Recorded data:
- Opening Delimiter -

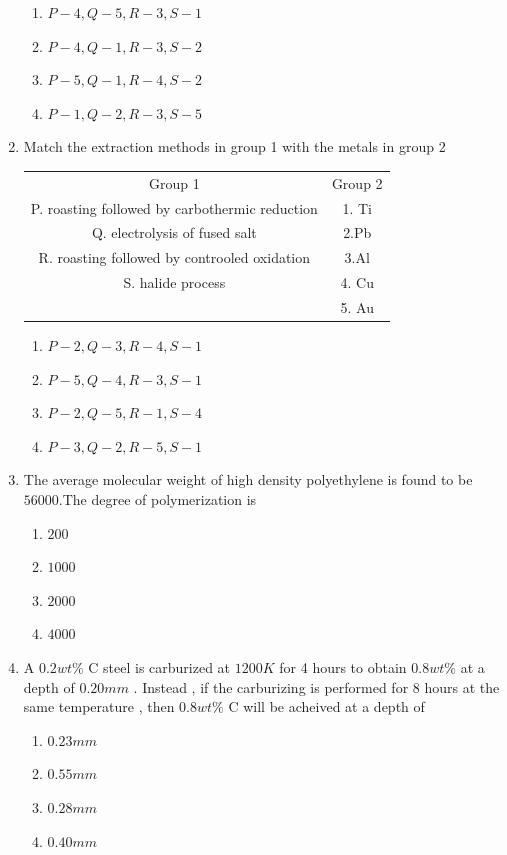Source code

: \documentclass[journal]{IEEEtran}
\theoremstyle{remark}
\begin{document}
\begin{enumerate}
\begin{multicols}{2}
\begin{enumerate}
    \item $P-4,Q-5,R-3,S-1$
    \item $P-4,Q-1,R-3,S-2$
    \item $P-5,Q-1,R-4,S-2$
    \item $P-1,Q-2,R-3,S-5$
\end{enumerate}
\end{multicols}
\item  Match the extraction methods in group 1 with the metals in group 2 \hfill{}
\begin{center}
\begin{tabular}{c c}
Group 1     &Group 2  \\
P. roasting followed by carbothermic reduction     & 1. Ti\\
Q. electrolysis of fused salt & 2.Pb\\
R. roasting followed by controoled oxidation & 3.Al\\
S. halide process & 4. Cu\\
      &5. Au
\end{tabular}
\end{center}

\begin{multicols}{2}
\begin{enumerate}
\item $P-2,Q-3,R-4,S-1$
\item $P-5,Q-4,R-3,S-1$
\item $P-2,Q-5,R-1,S-4$
\item $P-3,Q-2,R-5,S-1$
\end{enumerate}
\end{multicols}

\item  The average molecular weight of high density polyethylene is found to be $56000$.The degree of polymerization is \hfill{}
\begin{multicols}{4}
\begin{enumerate}
\item $200$
\item $1000$
\item $2000$
\item $4000$
\end{enumerate}
\end{multicols}

\item A $0.2wt\%$ C steel is carburized at $1200K$ for 4 hours to obtain $0.8wt\%$ at a depth of $0.20mm$ . Instead , if the carburizing is performed for 8 hours at the same temperature , then $0.8wt\%$ C will be acheived at a depth of
\hfill{}
\begin{multicols}{4}
\begin{enumerate}
\item $0.23mm$
\item $0.55mm$
\item $0.28mm$
\item $0.40mm$
\end{enumerate}
\end{multicols}


\end{enumerate}
\end{document}
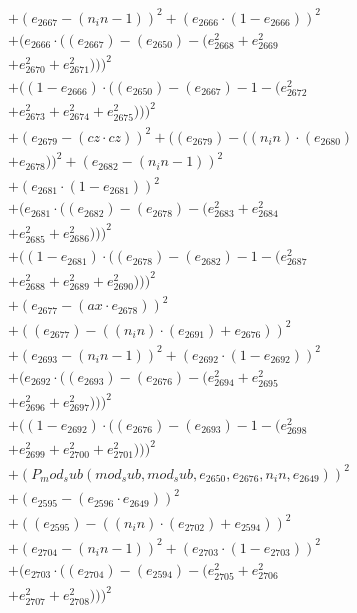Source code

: \documentclass[10pt, a4paper]{article}
\begin{document}
\begin{small}
\begin{align*}
& + (e_{2667} - (n_in - 1))^{2} + (e_{2666}  \cdot  (1 - e_{2666}))^{2} \\
& + (e_{2666}  \cdot  ((e_{2667}) - (e_{2650}) - (e_{2668}^{2} + e_{2669}^{2} \\
& + e_{2670}^{2} + e_{2671}^{2})))^{2} \\
& + ((1 - e_{2666})  \cdot  ((e_{2650}) - (e_{2667}) - 1 - (e_{2672}^{2} \\
& + e_{2673}^{2} + e_{2674}^{2} + e_{2675}^{2})))^{2} \\
& + (e_{2679} - (cz  \cdot  cz))^{2} + ((e_{2679}) - ((n_in)  \cdot  (e_{2680}) \\
& + e_{2678}))^{2} + (e_{2682} - (n_in - 1))^{2} \\
& + (e_{2681}  \cdot  (1 - e_{2681}))^{2} \\
& + (e_{2681}  \cdot  ((e_{2682}) - (e_{2678}) - (e_{2683}^{2} + e_{2684}^{2} \\
& + e_{2685}^{2} + e_{2686}^{2})))^{2} \\
& + ((1 - e_{2681})  \cdot  ((e_{2678}) - (e_{2682}) - 1 - (e_{2687}^{2} \\
& + e_{2688}^{2} + e_{2689}^{2} + e_{2690}^{2})))^{2} \\
& + (e_{2677} - (ax  \cdot  e_{2678}))^{2} \\
& + ((e_{2677}) - ((n_in)  \cdot  (e_{2691}) + e_{2676}))^{2} \\
& + (e_{2693} - (n_in - 1))^{2} + (e_{2692}  \cdot  (1 - e_{2692}))^{2} \\
& + (e_{2692}  \cdot  ((e_{2693}) - (e_{2676}) - (e_{2694}^{2} + e_{2695}^{2} \\
& + e_{2696}^{2} + e_{2697}^{2})))^{2} \\
& + ((1 - e_{2692})  \cdot  ((e_{2676}) - (e_{2693}) - 1 - (e_{2698}^{2} \\
& + e_{2699}^{2} + e_{2700}^{2} + e_{2701}^{2})))^{2} \\
& + (P_mod_sub(mod_sub, mod_sub, e_{2650}, e_{2676}, n_in, e_{2649}))^{2} \\
& + (e_{2595} - (e_{2596}  \cdot  e_{2649}))^{2} \\
& + ((e_{2595}) - ((n_in)  \cdot  (e_{2702}) + e_{2594}))^{2} \\
& + (e_{2704} - (n_in - 1))^{2} + (e_{2703}  \cdot  (1 - e_{2703}))^{2} \\
& + (e_{2703}  \cdot  ((e_{2704}) - (e_{2594}) - (e_{2705}^{2} + e_{2706}^{2} \\
& + e_{2707}^{2} + e_{2708}^{2})))^{2} \\

\end{align*}
\end{small}
\end{document}
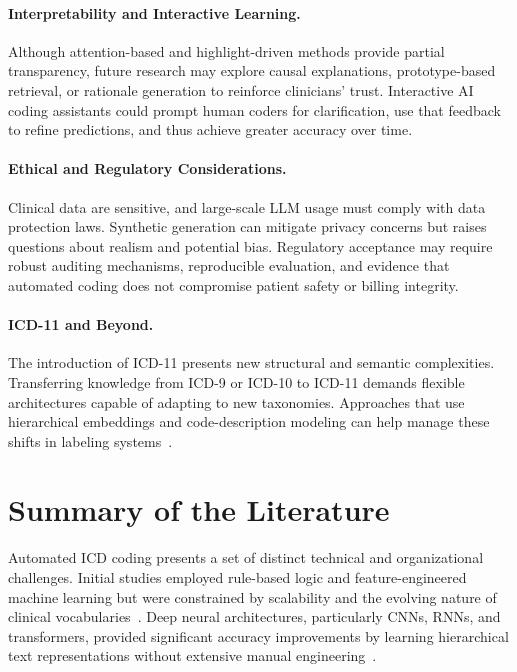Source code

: \paragraph{Interpretability and Interactive Learning.} Although attention-based and highlight-driven methods provide partial transparency, future research may explore causal explanations, prototype-based retrieval, or rationale generation to reinforce clinicians’ trust. Interactive AI coding assistants could prompt human coders for clarification, use that feedback to refine predictions, and thus achieve greater accuracy over time.

\paragraph{Ethical and Regulatory Considerations.} Clinical data are sensitive, and large-scale LLM usage must comply with data protection laws. Synthetic generation can mitigate privacy concerns but raises questions about realism and potential bias. Regulatory acceptance may require robust auditing mechanisms, reproducible evaluation, and evidence that automated coding does not compromise patient safety or billing integrity.

\paragraph{ICD-11 and Beyond.} The introduction of ICD-11 presents new structural and semantic complexities. Transferring knowledge from ICD-9 or ICD-10 to ICD-11 demands flexible architectures capable of adapting to new taxonomies. Approaches that use hierarchical embeddings and code-description modeling can help manage these shifts in labeling systems~\citep{gaebel2020changes}.

\section{Summary of the Literature}

Automated ICD coding presents a set of distinct technical and organizational challenges. Initial studies employed rule-based logic and feature-engineered machine learning but were constrained by scalability and the evolving nature of clinical vocabularies~\citep{scheurwegs2017data}. Deep neural architectures, particularly CNNs, RNNs, and transformers, provided significant accuracy improvements by learning hierarchical text representations without extensive manual engineering~\citep{mullenbach2018explainable, li2020multi, heo2022medical}.

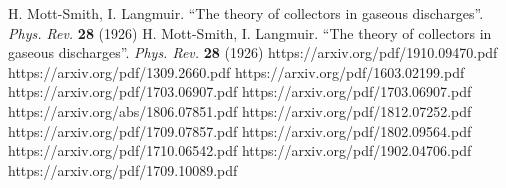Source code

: \documentclass{mipt-thesis-bs}
\begin{document}
\begin{thebibliography}{99}
        H. Mott-Smith, I. Langmuir. ``The theory of collectors in gaseous discharges''. \emph{Phys. Rev.} \textbf{28} (1926)
        H. Mott-Smith, I. Langmuir. ``The theory of collectors in gaseous discharges''. \emph{Phys. Rev.} \textbf{28} (1926)
     https://arxiv.org/pdf/1910.09470.pdf
     https://arxiv.org/pdf/1309.2660.pdf
     https://arxiv.org/pdf/1603.02199.pdf
     https://arxiv.org/pdf/1703.06907.pdf
    https://arxiv.org/pdf/1703.06907.pdf
    https://arxiv.org/abs/1806.07851.pdf
    https://arxiv.org/pdf/1812.07252.pdf
    https://arxiv.org/pdf/1709.07857.pdf
    https://arxiv.org/pdf/1802.09564.pdf
    https://arxiv.org/pdf/1710.06542.pdf
     https://arxiv.org/pdf/1902.04706.pdf
    https://arxiv.org/pdf/1709.10089.pdf
    
\end{thebibliography}
\end{document}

- Closing Delimiter -

INSTRUCTIONS FOR THE TASK: Find the lines in the data that include "followed", then copy each of them.

YOUR SOLUTION:
P. roasting followed by carbothermic reduction     & 1. Ti\\
R. roasting followed by controoled oxidation & 3.Al\\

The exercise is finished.